WeBeat St James Live, a nine-day cultural extravaganza showcasing the rich diversity of culture and talent that exist in Trinidad and Tobago assumed teen status this year.
For the past 13 years the event has been held at the St James Amphitheatre comprising varied night and day programmes, including a health day, talk show, culinary delights, jazz performances, kaiso night, children's show, steelband concert, amateur talent show and a steelband street parade.
The first festival in 2001, held on the first Friday in June, was called WeBeat–the Merging of Cultures, and consisted of late-night sidewalk shopping, and entertainment events featuring indigenous arts, focusing on dance and pan music.
On the Sunday night, scores of villagers and visitors thronged the venue to take in pan music from the Woodbrook Playboyz, St James Tripolians, Panorama champions Arima All Stars and tassa music from the Bis-Ali drummers, and on the Monday the festival shifted gears to offer free health checks to villagers.
During the week, a three-member panel comprising historian Michael Anthony, former Port-of-Spain Mayor and popular St James resident Stephenson Sargeant and Port-of-Spain City Corporation council representative Kent Taylor, spoke on the origins and evolution of the village.
The festival experienced tremendous growth over the next four years, peaking in 2005 with the widespread acceptance of WeTalent Amateur Night that unearthed lots of new, talented nationals, some of whom have gone on to make their marks in the entertainment industry.
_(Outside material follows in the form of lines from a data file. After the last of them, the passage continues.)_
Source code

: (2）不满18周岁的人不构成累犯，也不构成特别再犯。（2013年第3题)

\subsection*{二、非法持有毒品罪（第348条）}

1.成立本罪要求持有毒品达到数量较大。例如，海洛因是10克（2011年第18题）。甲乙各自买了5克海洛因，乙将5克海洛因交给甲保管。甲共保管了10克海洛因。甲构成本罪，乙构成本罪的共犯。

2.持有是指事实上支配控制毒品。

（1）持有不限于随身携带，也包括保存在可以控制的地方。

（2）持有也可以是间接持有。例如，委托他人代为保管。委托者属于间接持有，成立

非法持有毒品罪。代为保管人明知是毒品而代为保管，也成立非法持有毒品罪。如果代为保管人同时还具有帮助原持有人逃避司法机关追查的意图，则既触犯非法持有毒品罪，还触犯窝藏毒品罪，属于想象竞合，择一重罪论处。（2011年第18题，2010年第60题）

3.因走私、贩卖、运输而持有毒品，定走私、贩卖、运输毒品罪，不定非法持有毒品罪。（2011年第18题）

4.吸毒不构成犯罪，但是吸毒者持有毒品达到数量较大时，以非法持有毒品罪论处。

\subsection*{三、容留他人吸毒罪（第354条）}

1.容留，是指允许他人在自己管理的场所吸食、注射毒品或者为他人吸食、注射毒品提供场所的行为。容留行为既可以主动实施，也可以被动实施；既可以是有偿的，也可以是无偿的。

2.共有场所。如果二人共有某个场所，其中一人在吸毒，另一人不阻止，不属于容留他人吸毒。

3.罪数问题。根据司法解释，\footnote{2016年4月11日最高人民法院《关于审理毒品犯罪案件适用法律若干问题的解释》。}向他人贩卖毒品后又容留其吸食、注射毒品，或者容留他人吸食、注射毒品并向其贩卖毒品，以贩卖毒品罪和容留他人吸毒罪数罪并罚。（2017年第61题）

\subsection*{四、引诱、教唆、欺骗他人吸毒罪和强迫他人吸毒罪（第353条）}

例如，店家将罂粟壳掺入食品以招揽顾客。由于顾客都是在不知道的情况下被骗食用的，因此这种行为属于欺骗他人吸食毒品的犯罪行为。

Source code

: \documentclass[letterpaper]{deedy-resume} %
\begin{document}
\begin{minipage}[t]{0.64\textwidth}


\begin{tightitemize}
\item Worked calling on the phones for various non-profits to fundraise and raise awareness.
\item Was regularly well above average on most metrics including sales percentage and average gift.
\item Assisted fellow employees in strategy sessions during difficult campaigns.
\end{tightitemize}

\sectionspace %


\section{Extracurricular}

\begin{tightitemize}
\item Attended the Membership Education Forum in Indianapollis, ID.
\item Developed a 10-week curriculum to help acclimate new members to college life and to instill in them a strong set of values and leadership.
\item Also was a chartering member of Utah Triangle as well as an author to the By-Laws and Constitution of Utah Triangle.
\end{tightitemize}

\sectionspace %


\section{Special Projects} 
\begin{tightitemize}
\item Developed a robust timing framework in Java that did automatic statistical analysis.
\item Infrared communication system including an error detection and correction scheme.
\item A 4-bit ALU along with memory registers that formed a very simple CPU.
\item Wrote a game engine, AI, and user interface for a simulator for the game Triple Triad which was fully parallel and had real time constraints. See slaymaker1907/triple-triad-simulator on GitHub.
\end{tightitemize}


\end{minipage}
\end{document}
Names that come to mind include Umi Marcano and Leandra Head. It was also the era of the Five-A-Side Pan Competition that exposed, in great detail, the versatility and creativity of our steelbandsmen and women in a setting outside of Carnival.
The fact that in its 13th year it took the threat of a "no show" to stimulate funding for staging the festival tells a sad tale. For getting funding, according to Earl Crosby, president of the St James Community Improvement Committee (CIC), producer of the festival, has been the biggest challenge the CIC has faced over the years, notwithstanding businesses in the community benefiting, in a tangible way, from the influx of visitors to the community during the event.
"Getting sponsorship has been a task," Crosby said. "Some businesses seem reluctant to partner with us in staging this festival that exposes our community to the wider public, and helps to generate increased economic activity in the area.
WeBeat has evolved from an event whose base support came mainly from within the area and its immediate environs, to become one of T&T's signature events, attracting thousands of people from all over the country. In addition, it has become one of the events which Trinbagonians residing abroad have added to their calendar of 'must be in Trinidad for'."
The future of WeBeat, therefore, hinges upon the committee's ability to get financial assistance from corporate sponsors and local businesses in the area that benefit from the event's appeal.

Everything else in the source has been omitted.